De: Paulo V. Araújo - "Sobre o teatro, os subsídios, e os públicos"

Submetido por taf em Sábado, 2006-10-21 12:36

Costumava ser um espectador regular de teatro. Das raras vezes em que vou a Lisboa ainda tento ver teatro. Costumo não perder as deslocações ao Porto de boas companhias lisboetas como a Cornucópia ou os Artistas Unidos.

Posto isto, recuso completamente que o teatro (ou qualquer outra arte) tenha a missão de "formar públicos", de elevar o nível cultural dos espectadores ou de os doutrinar. O teatro, a literatura, o cinema, a pintura devem valer como entretenimento. Isto não os desvaloriza: o entretenimento (ou a capacidade de subir acima das preocupações imediatas do quotidiano) é uma parte essencial do que é ser humano. O melhor entretenimento é aquele que nos enriquece ensinando-nos algo que desconhecíamos. Mas isso não nos obriga a abdicar do entretenimento sem novidade e sem doutrina, que simplesmente entretenha.

O que não suporto, como espectador, é aquele teatro que abdica de entreter (ou seja, abdica de ser arte) para se dedicar em exclusivo à sua missão doutrinária ou problematizante. Não tenho pachorra para as encenações teatrais em cenários minimalistas com fragmentos deste e daquele autor embrulhados em retalhos de poesia. Não suporto as peças mal traduzidas e mal adaptadas, com actores a soarem a falso. Não estou interessado, no final da peça, em participar em discussões colectivas sobre o significado daquilo a que acabei de assistir.

O teatro no Porto tem todos os vícios adolescentes que apontei no parágrafo anterior. Quer educar e doutrinar, quer ensinar o que é a boa vanguarda, e rejeita a humilde tarefa de entreter. Há muitos que, como eu, já não estão na fase de procurar guias espirituais ("burgueses acomodados" é a descrição justa de gente como nós). Por isso deixei (deixámos) de ver teatro pelas companhias portuenses.

Não há uma relação óbvia entre o que disse e os subsídios.

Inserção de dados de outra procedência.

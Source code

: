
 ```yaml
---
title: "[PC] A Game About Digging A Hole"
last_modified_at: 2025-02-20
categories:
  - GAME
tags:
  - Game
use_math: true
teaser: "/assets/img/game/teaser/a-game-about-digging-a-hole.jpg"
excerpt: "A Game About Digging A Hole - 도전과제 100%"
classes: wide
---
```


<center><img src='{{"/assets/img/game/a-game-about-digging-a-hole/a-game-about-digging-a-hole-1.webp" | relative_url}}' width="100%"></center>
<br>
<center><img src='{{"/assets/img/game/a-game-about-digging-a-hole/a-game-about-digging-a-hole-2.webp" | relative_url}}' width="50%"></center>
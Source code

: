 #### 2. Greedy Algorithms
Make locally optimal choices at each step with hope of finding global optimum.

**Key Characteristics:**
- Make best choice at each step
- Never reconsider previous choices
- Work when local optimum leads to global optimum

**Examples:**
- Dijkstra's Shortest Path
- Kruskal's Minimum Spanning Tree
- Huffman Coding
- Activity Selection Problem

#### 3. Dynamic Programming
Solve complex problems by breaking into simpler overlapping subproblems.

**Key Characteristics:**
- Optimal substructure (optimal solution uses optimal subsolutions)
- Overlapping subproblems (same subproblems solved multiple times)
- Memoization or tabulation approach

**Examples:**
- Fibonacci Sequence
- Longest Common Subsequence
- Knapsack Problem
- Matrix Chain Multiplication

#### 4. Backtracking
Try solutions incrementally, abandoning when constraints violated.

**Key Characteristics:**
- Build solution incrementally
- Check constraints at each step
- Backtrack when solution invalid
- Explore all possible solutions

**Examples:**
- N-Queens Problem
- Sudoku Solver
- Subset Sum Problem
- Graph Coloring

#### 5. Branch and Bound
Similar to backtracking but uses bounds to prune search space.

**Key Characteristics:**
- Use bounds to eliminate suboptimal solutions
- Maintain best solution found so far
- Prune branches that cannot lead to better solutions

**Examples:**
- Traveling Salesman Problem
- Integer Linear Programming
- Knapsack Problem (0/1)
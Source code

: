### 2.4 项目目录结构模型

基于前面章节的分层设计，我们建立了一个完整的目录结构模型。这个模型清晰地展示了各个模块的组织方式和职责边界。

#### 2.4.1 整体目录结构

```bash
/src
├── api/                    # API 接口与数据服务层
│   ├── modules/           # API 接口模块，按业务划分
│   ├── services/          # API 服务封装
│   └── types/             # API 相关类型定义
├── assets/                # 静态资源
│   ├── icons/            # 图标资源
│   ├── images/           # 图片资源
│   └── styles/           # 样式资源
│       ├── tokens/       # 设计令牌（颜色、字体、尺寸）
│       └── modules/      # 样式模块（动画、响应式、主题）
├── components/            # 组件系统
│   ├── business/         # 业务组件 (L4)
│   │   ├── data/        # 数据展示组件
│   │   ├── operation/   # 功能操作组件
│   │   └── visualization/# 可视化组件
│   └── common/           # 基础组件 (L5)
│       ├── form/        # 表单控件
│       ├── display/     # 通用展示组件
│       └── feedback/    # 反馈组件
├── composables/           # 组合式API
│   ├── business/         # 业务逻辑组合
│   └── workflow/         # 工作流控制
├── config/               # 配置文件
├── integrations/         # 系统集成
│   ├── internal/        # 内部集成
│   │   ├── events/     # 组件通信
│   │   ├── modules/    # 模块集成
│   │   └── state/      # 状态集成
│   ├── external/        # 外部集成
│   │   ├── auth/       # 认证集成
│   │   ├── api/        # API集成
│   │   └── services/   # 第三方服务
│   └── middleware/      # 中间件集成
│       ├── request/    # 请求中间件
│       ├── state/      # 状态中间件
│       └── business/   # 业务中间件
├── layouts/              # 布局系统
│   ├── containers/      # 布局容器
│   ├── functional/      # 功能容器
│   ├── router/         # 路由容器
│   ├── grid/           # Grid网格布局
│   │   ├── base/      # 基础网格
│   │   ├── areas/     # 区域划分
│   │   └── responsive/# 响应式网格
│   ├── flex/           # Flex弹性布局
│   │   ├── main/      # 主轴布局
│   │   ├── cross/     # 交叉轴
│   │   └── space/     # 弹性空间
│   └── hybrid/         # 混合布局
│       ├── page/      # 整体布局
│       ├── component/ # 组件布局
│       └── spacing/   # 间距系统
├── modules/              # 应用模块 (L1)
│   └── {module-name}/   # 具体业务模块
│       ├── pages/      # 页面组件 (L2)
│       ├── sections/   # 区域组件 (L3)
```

De modo nenhum defendo que eles devam ser cortados, pois também não gostaria que a minha escolha se reduzisse a La Féria (que não frequento). Mas gostava que aparecessem no Porto melhores companhias de teatro, e que o teatro nacional de S. João tivesse melhores espectáculos. Gostava que o teatro em Portugal também problematizasse o que é Portugal hoje, em vez de se contentar com traduções requentadas ou com encenações de clássicos.

Dado o estado comatoso a que chegaram a programação do Rivoli e as companhias de teatro portuenses, vejo com bons olhos que a sala seja alugada a uma companhia privada. Pior do que estamos agora não é possível ficar.